### Required action
Could you output every record below exactly, leaving out the pictures?

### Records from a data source
• • •

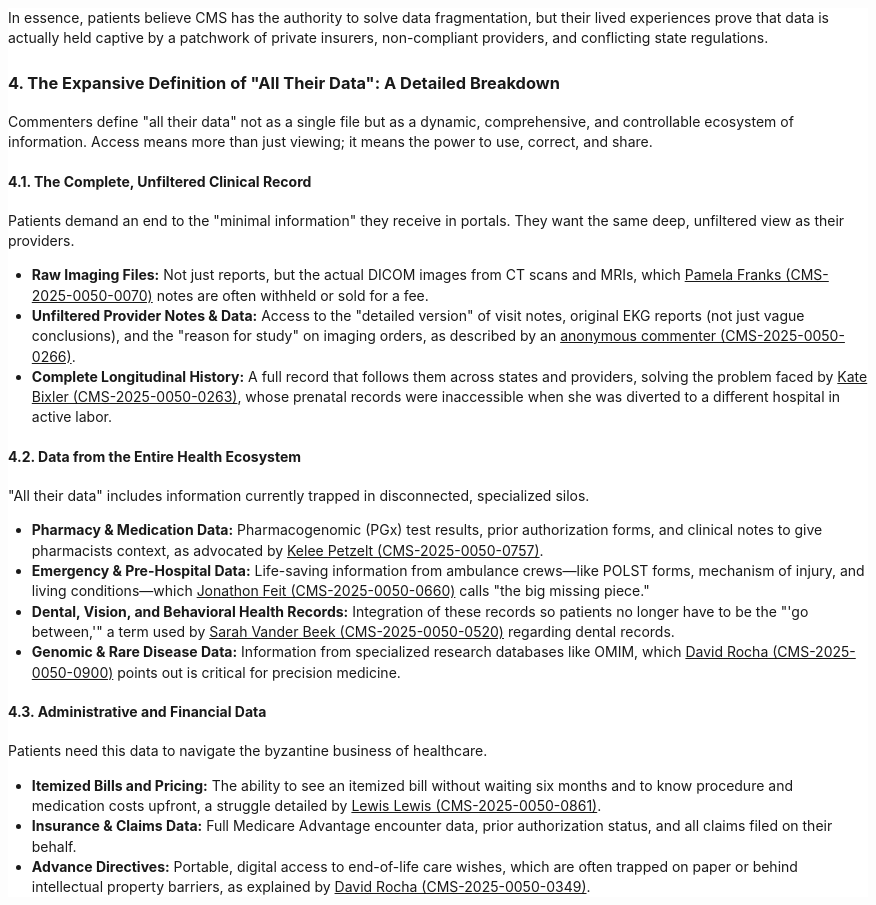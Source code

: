 In essence, patients believe CMS has the authority to solve data fragmentation, but their lived experiences prove that data is actually held captive by a patchwork of private insurers, non-compliant providers, and conflicting state regulations.

### 4. The Expansive Definition of "All Their Data": A Detailed Breakdown

Commenters define "all their data" not as a single file but as a dynamic, comprehensive, and controllable ecosystem of information. Access means more than just viewing; it means the power to use, correct, and share.

#### **4.1. The Complete, Unfiltered Clinical Record**
Patients demand an end to the "minimal information" they receive in portals. They want the same deep, unfiltered view as their providers.

*   **Raw Imaging Files:** Not just reports, but the actual DICOM images from CT scans and MRIs, which [Pamela Franks (CMS-2025-0050-0070)](https://joshuamandel.com/regulations.gov-comment-browser/CMS-2025-0050-0031/#/comments/CMS-2025-0050-0070) notes are often withheld or sold for a fee.
*   **Unfiltered Provider Notes & Data:** Access to the "detailed version" of visit notes, original EKG reports (not just vague conclusions), and the "reason for study" on imaging orders, as described by an [anonymous commenter (CMS-2025-0050-0266)](https://joshuamandel.com/regulations.gov-comment-browser/CMS-2025-0050-0031/#/comments/CMS-2025-0050-0266).
*   **Complete Longitudinal History:** A full record that follows them across states and providers, solving the problem faced by [Kate Bixler (CMS-2025-0050-0263)](https://joshuamandel.com/regulations.gov-comment-browser/CMS-2025-0050-0031/#/comments/CMS-2025-0050-0263), whose prenatal records were inaccessible when she was diverted to a different hospital in active labor.

#### **4.2. Data from the Entire Health Ecosystem**
"All their data" includes information currently trapped in disconnected, specialized silos.

*   **Pharmacy & Medication Data:** Pharmacogenomic (PGx) test results, prior authorization forms, and clinical notes to give pharmacists context, as advocated by [Kelee Petzelt (CMS-2025-0050-0757)](https://joshuamandel.com/regulations.gov-comment-browser/CMS-2025-0050-0031/#/comments/CMS-2025-0050-0757).
*   **Emergency & Pre-Hospital Data:** Life-saving information from ambulance crews—like POLST forms, mechanism of injury, and living conditions—which [Jonathon Feit (CMS-2025-0050-0660)](https://joshuamandel.com/regulations.gov-comment-browser/CMS-2025-0050-0031/#/comments/CMS-2025-0050-0660) calls "the big missing piece."
*   **Dental, Vision, and Behavioral Health Records:** Integration of these records so patients no longer have to be the "'go between,'" a term used by [Sarah Vander Beek (CMS-2025-0050-0520)](https://joshuamandel.com/regulations.gov-comment-browser/CMS-2025-0050-0031/#/comments/CMS-2025-0050-0520) regarding dental records.
*   **Genomic & Rare Disease Data:** Information from specialized research databases like OMIM, which [David Rocha (CMS-2025-0050-0900)](https://joshuamandel.com/regulations.gov-comment-browser/CMS-2025-0050-0031/#/comments/CMS-2025-0050-0900) points out is critical for precision medicine.

#### **4.3. Administrative and Financial Data**
Patients need this data to navigate the byzantine business of healthcare.

*   **Itemized Bills and Pricing:** The ability to see an itemized bill without waiting six months and to know procedure and medication costs upfront, a struggle detailed by [Lewis Lewis (CMS-2025-0050-0861)](https://joshuamandel.com/regulations.gov-comment-browser/CMS-2025-0050-0031/#/comments/CMS-2025-0050-0861).
*   **Insurance & Claims Data:** Full Medicare Advantage encounter data, prior authorization status, and all claims filed on their behalf.
*   **Advance Directives:** Portable, digital access to end-of-life care wishes, which are often trapped on paper or behind intellectual property barriers, as explained by [David Rocha (CMS-2025-0050-0349)](https://joshuamandel.com/regulations.gov-comment-browser/CMS-2025-0050-0031/#/comments/CMS-2025-0050-0349).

• • •

### Your solution
Source code

: In essence, patients believe CMS has the authority to solve data fragmentation, but their lived experiences prove that data is actually held captive by a patchwork of private insurers, non-compliant providers, and conflicting state regulations.

### 4. The Expansive Definition of "All Their Data": A Detailed Breakdown

Commenters define "all their data" not as a single file but as a dynamic, comprehensive, and controllable ecosystem of information. Access means more than just viewing; it means the power to use, correct, and share.

#### **4.1. The Complete, Unfiltered Clinical Record**
Patients demand an end to the "minimal information" they receive in portals. They want the same deep, unfiltered view as their providers.

*   **Raw Imaging Files:** Not just reports, but the actual DICOM images from CT scans and MRIs, which [Pamela Franks (CMS-2025-0050-0070)](https://joshuamandel.com/regulations.gov-comment-browser/CMS-2025-0050-0031/#/comments/CMS-2025-0050-0070) notes are often withheld or sold for a fee.
*   **Unfiltered Provider Notes & Data:** Access to the "detailed version" of visit notes, original EKG reports (not just vague conclusions), and the "reason for study" on imaging orders, as described by an [anonymous commenter (CMS-2025-0050-0266)](https://joshuamandel.com/regulations.gov-comment-browser/CMS-2025-0050-0031/#/comments/CMS-2025-0050-0266).
*   **Complete Longitudinal History:** A full record that follows them across states and providers, solving the problem faced by [Kate Bixler (CMS-2025-0050-0263)](https://joshuamandel.com/regulations.gov-comment-browser/CMS-2025-0050-0031/#/comments/CMS-2025-0050-0263), whose prenatal records were inaccessible when she was diverted to a different hospital in active labor.

#### **4.2. Data from the Entire Health Ecosystem**
"All their data" includes information currently trapped in disconnected, specialized silos.

*   **Pharmacy & Medication Data:** Pharmacogenomic (PGx) test results, prior authorization forms, and clinical notes to give pharmacists context, as advocated by [Kelee Petzelt (CMS-2025-0050-0757)](https://joshuamandel.com/regulations.gov-comment-browser/CMS-2025-0050-0031/#/comments/CMS-2025-0050-0757).
*   **Emergency & Pre-Hospital Data:** Life-saving information from ambulance crews—like POLST forms, mechanism of injury, and living conditions—which [Jonathon Feit (CMS-2025-0050-0660)](https://joshuamandel.com/regulations.gov-comment-browser/CMS-2025-0050-0031/#/comments/CMS-2025-0050-0660) calls "the big missing piece."
*   **Dental, Vision, and Behavioral Health Records:** Integration of these records so patients no longer have to be the "'go between,'" a term used by [Sarah Vander Beek (CMS-2025-0050-0520)](https://joshuamandel.com/regulations.gov-comment-browser/CMS-2025-0050-0031/#/comments/CMS-2025-0050-0520) regarding dental records.
*   **Genomic & Rare Disease Data:** Information from specialized research databases like OMIM, which [David Rocha (CMS-2025-0050-0900)](https://joshuamandel.com/regulations.gov-comment-browser/CMS-2025-0050-0031/#/comments/CMS-2025-0050-0900) points out is critical for precision medicine.

#### **4.3. Administrative and Financial Data**
Patients need this data to navigate the byzantine business of healthcare.

*   **Itemized Bills and Pricing:** The ability to see an itemized bill without waiting six months and to know procedure and medication costs upfront, a struggle detailed by [Lewis Lewis (CMS-2025-0050-0861)](https://joshuamandel.com/regulations.gov-comment-browser/CMS-2025-0050-0031/#/comments/CMS-2025-0050-0861).
*   **Insurance & Claims Data:** Full Medicare Advantage encounter data, prior authorization status, and all claims filed on their behalf.
*   **Advance Directives:** Portable, digital access to end-of-life care wishes, which are often trapped on paper or behind intellectual property barriers, as explained by [David Rocha (CMS-2025-0050-0349)](https://joshuamandel.com/regulations.gov-comment-browser/CMS-2025-0050-0031/#/comments/CMS-2025-0050-0349).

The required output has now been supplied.